__Problem requirements__: Transcribe only the lines of the listing below from the one holding "Collection for Prometheus" through the one holding "building GitHub Apps", inclusive, without any change.

(Data)

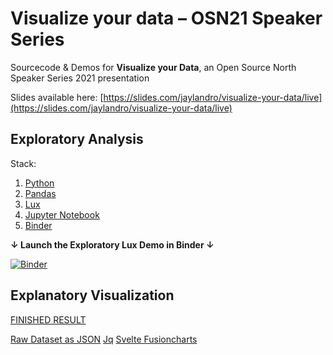 # Visualize your data – OSN21 Speaker Series

Sourcecode &amp; Demos for **Visualize your Data**, an Open Source North Speaker Series 2021 presentation

Slides available here: [https://slides.com/jaylandro/visualize-your-data/live](https://slides.com/jaylandro/visualize-your-data/live)

## Exploratory Analysis

Stack:
1. [Python](https://www.python.org/)
1. [Pandas](https://pandas.pydata.org/)
1. [Lux](https://github.com/lux-org/lux/blob/master/README.md)
1. [Jupyter Notebook](https://jupyter.org/)
1. [Binder](https://mybinder.org/)

**↓ Launch the Exploratory Lux Demo in Binder ↓**

[![Binder](https://mybinder.org/badge_logo.svg)](https://mybinder.org/v2/gh/jaylandro/visualize-your-data/HEAD?filepath=%2Fnotebooks%2Fexploratory_demo.ipynb) 


## Explanatory Visualization

[FINISHED RESULT](https://visualize-your-data.netlify.app/)

[Raw Dataset as JSON](https://visualize-your-data.netlify.app/hpi-explanatory.json)
[Jq](https://stedolan.github.io/jq/)
[Svelte Fusioncharts](https://github.com/fusioncharts/svelte-fusioncharts/blob/develop/README.md)


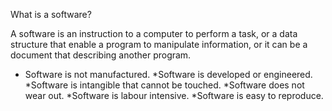 What is a software?

A software is an instruction to a computer to perform a task, or a data structure that enable a program to manipulate information, or it can be a document that describing another program.

* Software is not manufactured.
    *Software is developed or engineered.
*Software is intangible that cannot be touched.
*Software does not wear out.
*Software is labour intensive.
*Software is easy to reproduce.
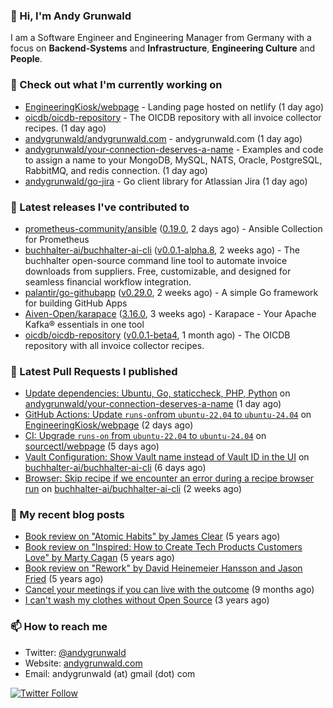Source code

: ### 👋 Hi, I'm Andy Grunwald

I am a Software Engineer and Engineering Manager from Germany with a focus on **Backend-Systems** and **Infrastructure**, **Engineering Culture** and **People**.

### 👷 Check out what I'm currently working on


- [EngineeringKiosk/webpage](https://github.com/EngineeringKiosk/webpage) - Landing page hosted on netlify (1 day ago)
- [oicdb/oicdb-repository](https://github.com/oicdb/oicdb-repository) - The OICDB repository with all invoice collector recipes. (1 day ago)
- [andygrunwald/andygrunwald.com](https://github.com/andygrunwald/andygrunwald.com) - andygrunwald.com (1 day ago)
- [andygrunwald/your-connection-deserves-a-name](https://github.com/andygrunwald/your-connection-deserves-a-name) - Examples and code to assign a name to your MongoDB, MySQL, NATS, Oracle, PostgreSQL, RabbitMQ, and redis connection. (1 day ago)
- [andygrunwald/go-jira](https://github.com/andygrunwald/go-jira) - Go client library for Atlassian Jira (1 day ago)

### 🔭 Latest releases I've contributed to


- [prometheus-community/ansible](https://github.com/prometheus-community/ansible) ([0.19.0](https://github.com/prometheus-community/ansible/releases/tag/0.19.0), 2 days ago) - Ansible Collection for Prometheus
- [buchhalter-ai/buchhalter-ai-cli](https://github.com/buchhalter-ai/buchhalter-ai-cli) ([v0.0.1-alpha.8](https://github.com/buchhalter-ai/buchhalter-ai-cli/releases/tag/v0.0.1-alpha.8), 2 weeks ago) - The buchhalter open-source command line tool to automate invoice downloads from suppliers. Free, customizable, and designed for seamless financial workflow integration.
- [palantir/go-githubapp](https://github.com/palantir/go-githubapp) ([v0.29.0](https://github.com/palantir/go-githubapp/releases/tag/v0.29.0), 2 weeks ago) - A simple Go framework for building GitHub Apps
- [Aiven-Open/karapace](https://github.com/Aiven-Open/karapace) ([3.16.0](https://github.com/Aiven-Open/karapace/releases/tag/3.16.0), 3 weeks ago) - Karapace - Your Apache Kafka® essentials in one tool
- [oicdb/oicdb-repository](https://github.com/oicdb/oicdb-repository) ([v0.0.1-beta4](https://github.com/oicdb/oicdb-repository/releases/tag/v0.0.1-beta4), 1 month ago) - The OICDB repository with all invoice collector recipes.

### 🔨 Latest Pull Requests I published


- [Update dependencies: Ubuntu, Go, staticcheck, PHP, Python](https://github.com/andygrunwald/your-connection-deserves-a-name/pull/128) on [andygrunwald/your-connection-deserves-a-name](https://github.com/andygrunwald/your-connection-deserves-a-name) (1 day ago)
- [GitHub Actions: Update `runs-on`from `ubuntu-22.04` to `ubuntu-24.04`](https://github.com/EngineeringKiosk/webpage/pull/895) on [EngineeringKiosk/webpage](https://github.com/EngineeringKiosk/webpage) (2 days ago)
- [CI: Upgrade `runs-on` from `ubuntu-22.04` to `ubuntu-24.04`](https://github.com/sourcectl/webpage/pull/123) on [sourcectl/webpage](https://github.com/sourcectl/webpage) (5 days ago)
- [Vault Configuration: Show Vault name instead of Vault ID in the UI](https://github.com/buchhalter-ai/buchhalter-ai-cli/pull/118) on [buchhalter-ai/buchhalter-ai-cli](https://github.com/buchhalter-ai/buchhalter-ai-cli) (6 days ago)
- [Browser: Skip recipe if we encounter an error during a recipe browser run](https://github.com/buchhalter-ai/buchhalter-ai-cli/pull/117) on [buchhalter-ai/buchhalter-ai-cli](https://github.com/buchhalter-ai/buchhalter-ai-cli) (2 weeks ago)

### 📝 My recent blog posts


- [Book review on &#34;Atomic Habits&#34; by James Clear](https://andygrunwald.com/blog/book-review-on-atomic-habits-by-james-clear/) (5 years ago)
- [Book review on &#34;Inspired: How to Create Tech Products Customers Love&#34; by Marty Cagan](https://andygrunwald.com/blog/book-review-on-inspired-how-to-create-tech-products-customers-love-by-marty-cagan/) (5 years ago)
- [Book review on &#34;Rework&#34; by David Heinemeier Hansson and Jason Fried](https://andygrunwald.com/blog/book-review-on-rework-by-david-heinemeier-hansson-and-jason-fried/) (5 years ago)
- [Cancel your meetings if you can live with the outcome](https://andygrunwald.com/blog/cancel-your-meetings-if-you-can-live-with-the-outcome/) (9 months ago)
- [I can&#39;t wash my clothes without Open Source](https://andygrunwald.com/blog/i-cant-wash-my-clothes-without-open-source/) (3 years ago)

### 📫 How to reach me

- Twitter: [@andygrunwald](https://twitter.com/andygrunwald)
- Website: [andygrunwald.com](https://andygrunwald.com)
- Email: andygrunwald (at) gmail (dot) com

[![Twitter Follow](https://img.shields.io/twitter/follow/andygrunwald?label=Follow&style=social)](https://twitter.com/andygrunwald)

(End Data)

__Output__:
- [prometheus-community/ansible](https://github.com/prometheus-community/ansible) ([0.19.0](https://github.com/prometheus-community/ansible/releases/tag/0.19.0), 2 days ago) - Ansible Collection for Prometheus
- [buchhalter-ai/buchhalter-ai-cli](https://github.com/buchhalter-ai/buchhalter-ai-cli) ([v0.0.1-alpha.8](https://github.com/buchhalter-ai/buchhalter-ai-cli/releases/tag/v0.0.1-alpha.8), 2 weeks ago) - The buchhalter open-source command line tool to automate invoice downloads from suppliers. Free, customizable, and designed for seamless financial workflow integration.
- [palantir/go-githubapp](https://github.com/palantir/go-githubapp) ([v0.29.0](https://github.com/palantir/go-githubapp/releases/tag/v0.29.0), 2 weeks ago) - A simple Go framework for building GitHub Apps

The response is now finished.